Opponents of the principle (many of whom, in this context, would be classed as climate change ‘sceptics’) argue that until the scientific evidence for human-induced climate change is generally agreed to be ‘watertight’, action (for example to curtail greenhouse gas emissions) is inadvisable and unnecessary.
The precautionary principle has been prominent in many expert pronouncements and as a result has proved influential in shaping various treaties and conventions governing environmental issues. For example, the UN Framework Convention on Climate Change (Article 3 (3)), 1992, made the case that:
The Parties should take precautionary measures to anticipate, prevent or minimise the causes of climate change and mitigate its adverse effects. Where there are threats of serious or irreversible damage, lack of full scientific certainty should not be used as a reason for postponing such measures...

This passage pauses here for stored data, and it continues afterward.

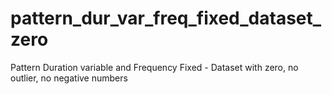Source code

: # pattern_dur_var_freq_fixed_dataset_zero
Pattern Duration variable and Frequency Fixed - Dataset with zero, no outlier, no negative numbers
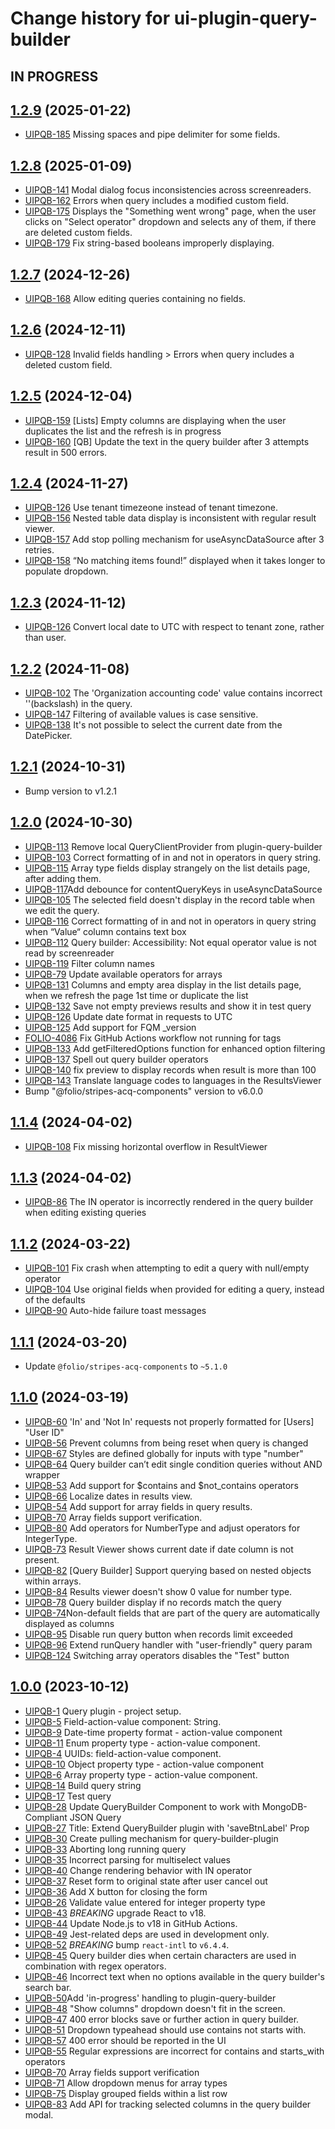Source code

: # Change history for ui-plugin-query-builder

## IN PROGRESS

## [1.2.9](https://github.com/folio-org/ui-plugin-query-builder/tree/v1.2.9) (2025-01-22)

* [UIPQB-185](https://folio-org.atlassian.net/browse/UIPQB-185) Missing spaces and pipe delimiter for some fields.

## [1.2.8](https://github.com/folio-org/ui-plugin-query-builder/tree/v1.2.8) (2025-01-09)

* [UIPQB-141](https://folio-org.atlassian.net/browse/UIPQB-141) Modal dialog focus inconsistencies across screenreaders.
* [UIPQB-162](https://folio-org.atlassian.net/browse/UIPQB-162) Errors when query includes a modified custom field.
* [UIPQB-175](https://folio-org.atlassian.net/browse/UIPQB-175) Displays the "Something went wrong" page, when the user clicks on "Select operator" dropdown and selects any of them, if there are deleted custom fields.
* [UIPQB-179](https://folio-org.atlassian.net/browse/UIPQB-179) Fix string-based booleans improperly displaying.

## [1.2.7](https://github.com/folio-org/ui-plugin-query-builder/tree/v1.2.7) (2024-12-26)

* [UIPQB-168](https://folio-org.atlassian.net/browse/UIPQB-168) Allow editing queries containing no fields.

## [1.2.6](https://github.com/folio-org/ui-plugin-query-builder/tree/v1.2.6) (2024-12-11)

* [UIPQB-128](https://folio-org.atlassian.net/browse/UIPQB-128) Invalid fields handling > Errors when query includes a deleted custom field.

## [1.2.5](https://github.com/folio-org/ui-plugin-query-builder/tree/v1.2.5) (2024-12-04)

* [UIPQB-159](https://folio-org.atlassian.net/browse/UIPQB-159) [Lists] Empty columns are displaying when the user duplicates the list and the refresh is in progress
* [UIPQB-160](https://folio-org.atlassian.net/browse/UIPQB-160) [QB] Update the text in the query builder after 3 attempts result in 500 errors.

## [1.2.4](https://github.com/folio-org/ui-plugin-query-builder/tree/v1.2.4) (2024-11-27)

* [UIPQB-126](https://folio-org.atlassian.net/browse/UIPQB-126) Use tenant timezeone instead of tenant timezone.
* [UIPQB-156](https://folio-org.atlassian.net/browse/UIPQB-156) Nested table data display is inconsistent with regular result viewer.
* [UIPQB-157](https://folio-org.atlassian.net/browse/UIPQB-157) Add stop polling mechanism for useAsyncDataSource after 3 retries.
* [UIPQB-158](https://folio-org.atlassian.net/browse/UIPQB-158) “No matching items found!” displayed when it takes longer to populate dropdown.

## [1.2.3](https://github.com/folio-org/ui-plugin-query-builder/tree/v1.2.3) (2024-11-12)

* [UIPQB-126](https://folio-org.atlassian.net/browse/UIPQB-126) Convert local date to UTC with respect to tenant zone, rather than user.

## [1.2.2](https://github.com/folio-org/ui-plugin-query-builder/tree/v1.2.2) (2024-11-08)

* [UIPQB-102](https://folio-org.atlassian.net/browse/UIPQB-102) The 'Organization accounting code' value contains incorrect '\'(backslash) in the query.
* [UIPQB-147](https://folio-org.atlassian.net/browse/UIPQB-147) Filtering of available values is case sensitive.
* [UIPQB-138](https://folio-org.atlassian.net/browse/UIPQB-138) It's not possible to select the current date from the DatePicker.

## [1.2.1](https://github.com/folio-org/ui-plugin-query-builder/tree/v1.2.1) (2024-10-31)
* Bump version to v1.2.1

## [1.2.0](https://github.com/folio-org/ui-plugin-query-builder/tree/v1.2.0) (2024-10-30)

* [UIPQB-113](https://issues.folio.org/browse/UIPQB-113) Remove local QueryClientProvider from plugin-query-builder
* [UIPQB-103](https://issues.folio.org/browse/UIPQB-103) Correct formatting of in and not in operators in query string.
* [UIPQB-115](https://issues.folio.org/browse/UIPQB-115) Array type fields display strangely on the list details page, after adding them.
* [UIPQB-117](https://folio-org.atlassian.net/browse/UIPQB-117)Add debounce for contentQueryKeys in useAsyncDataSource
* [UIPQB-105](https://folio-org.atlassian.net/browse/UIPQB-106) The selected field doesn't display in the record table when we edit the query.
* [UIPQB-116](https://folio-org.atlassian.net/browse/UIPQB-116) Correct formatting of in and not in operators in query string when “Value“ column contains text box
* [UIPQB-112](https://folio-org.atlassian.net/browse/UIPQB-112) Query builder: Accessibility: Not equal operator value is not read by screenreader
* [UIPQB-119](https://folio-org.atlassian.net/browse/UIPQB-119) Filter column names
* [UIPQB-79](https://folio-org.atlassian.net/browse/UIPQB-79) Update available operators for arrays
* [UIPQB-131](https://folio-org.atlassian.net/browse/UIPQB-131) Columns and empty area display in the list details page, when we refresh the page 1st time or duplicate the list
* [UIPQB-132](https://folio-org.atlassian.net/browse/UIPQB-132) Save not empty previews results and show it in test query
* [UIPQB-126](https://folio-org.atlassian.net/browse/UIPQB-126) Update date format in requests to UTC
* [UIPQB-125](https://folio-org.atlassian.net/browse/UIPQB-125) Add support for FQM _version
* [FOLIO-4086](https://folio-org.atlassian.net/browse/FOLIO-4086) Fix GitHub Actions workflow not running for tags
* [UIPQB-133](https://folio-org.atlassian.net/browse/UIPQB-133) Add getFilteredOptions function for enhanced option filtering
* [UIPQB-137](https://folio-org.atlassian.net/browse/UIPQB-137) Spell out query builder operators
* [UIPQB-140](https://folio-org.atlassian.net/browse/UIPQB-140) fix preview to display records when result is more than 100
* [UIPQB-143](https://folio-org.atlassian.net/browse/UIPQB-143) Translate language codes to languages in the ResultsViewer
* Bump "@folio/stripes-acq-components" version to v6.0.0

## [1.1.4](https://github.com/folio-org/ui-plugin-query-builder/tree/v1.1.4) (2024-04-02)

* [UIPQB-108](https://issues.folio.org/browse/UIPQB-108) Fix missing horizontal overflow in ResultViewer

## [1.1.3](https://github.com/folio-org/ui-plugin-query-builder/tree/v1.1.3) (2024-04-02)

* [UIPQB-86](https://folio-org.atlassian.net/browse/UIPQB-86) The IN operator is incorrectly rendered in the query builder when editing existing queries

## [1.1.2](https://github.com/folio-org/ui-plugin-query-builder/tree/v1.1.2) (2024-03-22)

* [UIPQB-101](https://folio-org.atlassian.net/browse/UIPQB-101) Fix crash when attempting to edit a query with null/empty operator
* [UIPQB-104](https://folio-org.atlassian.net/browse/UIPQB-104) Use original fields when provided for editing a query, instead of the defaults
* [UIPQB-90](https://folio-org.atlassian.net/browse/UIPQB-90) Auto-hide failure toast messages

## [1.1.1](https://github.com/folio-org/ui-plugin-query-builder/tree/v1.1.1) (2024-03-20)

* Update `@folio/stripes-acq-components` to `~5.1.0`

## [1.1.0](https://github.com/folio-org/ui-plugin-query-builder/tree/v1.1.0) (2024-03-19)

* [UIPQB-60](https://folio-org.atlassian.net/browse/UIPQB-60) 'In' and 'Not In' requests not properly formatted for [Users] "User ID"
* [UIPQB-56](https://folio-org.atlassian.net/browse/UIPQB-56) Prevent columns from being reset when query is changed
* [UIPQB-67](https://folio-org.atlassian.net/browse/UIPQB-67) Styles are defined globally for inputs with type "number"
* [UIPQB-64](https://folio-org.atlassian.net/browse/UIPQB-64) Query builder can’t edit single condition queries without AND wrapper
* [UIPQB-53](https://folio-org.atlassian.net/browse/UIPQB-53) Add support for $contains and $not_contains operators
* [UIPQB-66](https://folio-org.atlassian.net/browse/UIPQB-66) Localize dates in results view.
* [UIPQB-54](https://folio-org.atlassian.net/browse/UIPQB-54) Add support for array fields in query results.
* [UIPQB-70](https://folio-org.atlassian.net/browse/UIPQB-70) Array fields support verification.
* [UIPQB-80](https://folio-org.atlassian.net/browse/UIPQB-80) Add operators for NumberType and adjust operators for IntegerType.
* [UIPQB-73](https://folio-org.atlassian.net/browse/UIPQB-73) Result Viewer shows current date if date column is not present.
* [UIPQB-82](https://folio-org.atlassian.net/browse/UIPQB-82) [Query Builder] Support querying based on nested objects within arrays.
* [UIPQB-84](https://folio-org.atlassian.net/browse/UIPQB-84) Results viewer doesn't show 0 value for number type.
* [UIPQB-78](https://folio-org.atlassian.net/browse/UIPQB-78) Query builder display if no records match the query
* [UIPQB-74](https://folio-org.atlassian.net/browse/UIPQB-74)Non-default fields that are part of the query are automatically displayed as columns
* [UIPQB-95](https://folio-org.atlassian.net/browse/UIPQB-95) Disable run query button when records limit exceeded
* [UIPQB-96](https://folio-org.atlassian.net/browse/UIPQB-96) Extend runQuery handler with "user-friendly" query param
* [UIPQB-124](https://folio-org.atlassian.net/browse/UIPQB-124) Switching array operators disables the "Test" button

## [1.0.0](https://github.com/folio-org/ui-plugin-query-builder/tree/v1.0.0) (2023-10-12)

* [UIPQB-1](https://folio-org.atlassian.net/browse/UIPQB-1) Query plugin - project setup.
* [UIPQB-5](https://folio-org.atlassian.net/browse/UIPQB-5) Field-action-value component: String.
* [UIPQB-9](https://folio-org.atlassian.net/browse/UIPQB-9) Date-time property format - action-value component
* [UIPQB-11](https://folio-org.atlassian.net/browse/UIPQB-11) Enum property type - action-value component.
* [UIPQB-4](https://folio-org.atlassian.net/browse/UIPQB-4) UUIDs: field-action-value component.
* [UIPQB-10](https://folio-org.atlassian.net/browse/UIPQB-10) Object property type - action-value component
* [UIPQB-6](https://folio-org.atlassian.net/browse/UIPQB-6) Array property type - action-value component.
* [UIPQB-14](https://folio-org.atlassian.net/browse/UIPQB-14) Build query string
* [UIPQB-17](https://folio-org.atlassian.net/browse/UIPQB-17) Test query
* [UIPQB-28](https://folio-org.atlassian.net/browse/UIPQB-28) Update QueryBuilder Component to work with MongoDB-Compliant JSON Query
* [UIPQB-27](https://folio-org.atlassian.net/browse/UIPQB-27) Title: Extend QueryBuilder plugin with 'saveBtnLabel' Prop
* [UIPQB-30](https://folio-org.atlassian.net/browse/UIPQB-30) Create pulling mechanism for query-builder-plugin
* [UIPQB-33](https://folio-org.atlassian.net/browse/UIPQB-33) Aborting long running query
* [UIPQB-35](https://folio-org.atlassian.net/browse/UIPQB-35) Incorrect parsing for multiselect values
* [UIPQB-40](https://folio-org.atlassian.net/browse/UIPQB-40) Change rendering behavior with IN operator
* [UIPQB-37](https://folio-org.atlassian.net/browse/UIPQB-37) Reset form to original state after user cancel out
* [UIPQB-36](https://folio-org.atlassian.net/browse/UIPQB-36) Add X button for closing the form
* [UIPQB-26](https://folio-org.atlassian.net/browse/UIPQB-26) Validate value entered for integer property type
* [UIPQB-43](https://folio-org.atlassian.net/browse/UIPQB-43) *BREAKING* upgrade React to v18.
* [UIPQB-44](https://folio-org.atlassian.net/browse/UIPQB-44) Update Node.js to v18 in GitHub Actions.
* [UIPQB-49](https://folio-org.atlassian.net/browse/UIPQB-49) Jest-related deps are used in development only.
* [UIPQB-52](https://folio-org.atlassian.net/browse/UIPQB-52) *BREAKING* bump `react-intl` to `v6.4.4`.
* [UIPQB-45](https://folio-org.atlassian.net/browse/UIPQB-45) Query builder dies when certain characters are used in combination with regex operators.
* [UIPQB-46](https://folio-org.atlassian.net/browse/UIPQB-46) Incorrect text when no options available in the query builder's search bar.
* [UIPQB-50](https://folio-org.atlassian.net/browse/UIPQB-50)Add 'in-progress' handling to plugin-query-builder
* [UIPQB-48](https://folio-org.atlassian.net/browse/UIPQB-48) "Show columns" dropdown doesn't fit in the screen.
* [UIPQB-47](https://folio-org.atlassian.net/browse/UIPQB-47) 400 error blocks save or further action in query builder.
* [UIPQB-51](https://folio-org.atlassian.net/browse/UIPQB-51) Dropdown typeahead should use contains not starts with.
* [UIPQB-57](https://folio-org.atlassian.net/browse/UIPQB-57) 400 error should be reported in the UI
* [UIPQB-55](https://folio-org.atlassian.net/browse/UIPQB-55) Regular expressions are incorrect for contains and starts_with operators
* [UIPQB-70](https://folio-org.atlassian.net/browse/UIPQB-70) Array fields support verification
* [UIPQB-71](https://folio-org.atlassian.net/browse/UIPQB-71) Allow dropdown menus for array types
* [UIPQB-75](https://folio-org.atlassian.net/browse/UIPQB-75) Display grouped fields within a list row
* [UIPQB-83](https://folio-org.atlassian.net/browse/UIPQB-83) Add API for tracking selected columns in the query builder modal.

In the European Union for example, the principle has helped shape a good deal of legislation, to take one instance, in relation to food safety. In theory, the principle represents a fundamental shift in decision making about risk, requiring that, in the absence of full scientific evidence, a precautionary approach to risk should be adopted. In practice, the precautionary principle has proved extraordinarily difficult to implement because it has been interpreted in different ways by various decision makers. However, imagine if this principle were always to be the guiding force in decision making about contemporary science. This would have profound implications for decision making about science-related issues because it requires that parties who are involved in research and development need to provide evidence that their actions will not introduce novel risks or cause irreversible damage.
Finally, a brief reminder of why we think focusing on themes such as decision making is important. Suppose you encounter a fresh newspaper headline as you open tomorrow’s papers – maybe relating to food safety, raising issues of ‘what’s to be done’. In any new context, the fine details are certain to be different from what you know. The science that’s being argued about will be new, but the processes being reported - who is taking what position and why, have a habit of recurring from one example to another.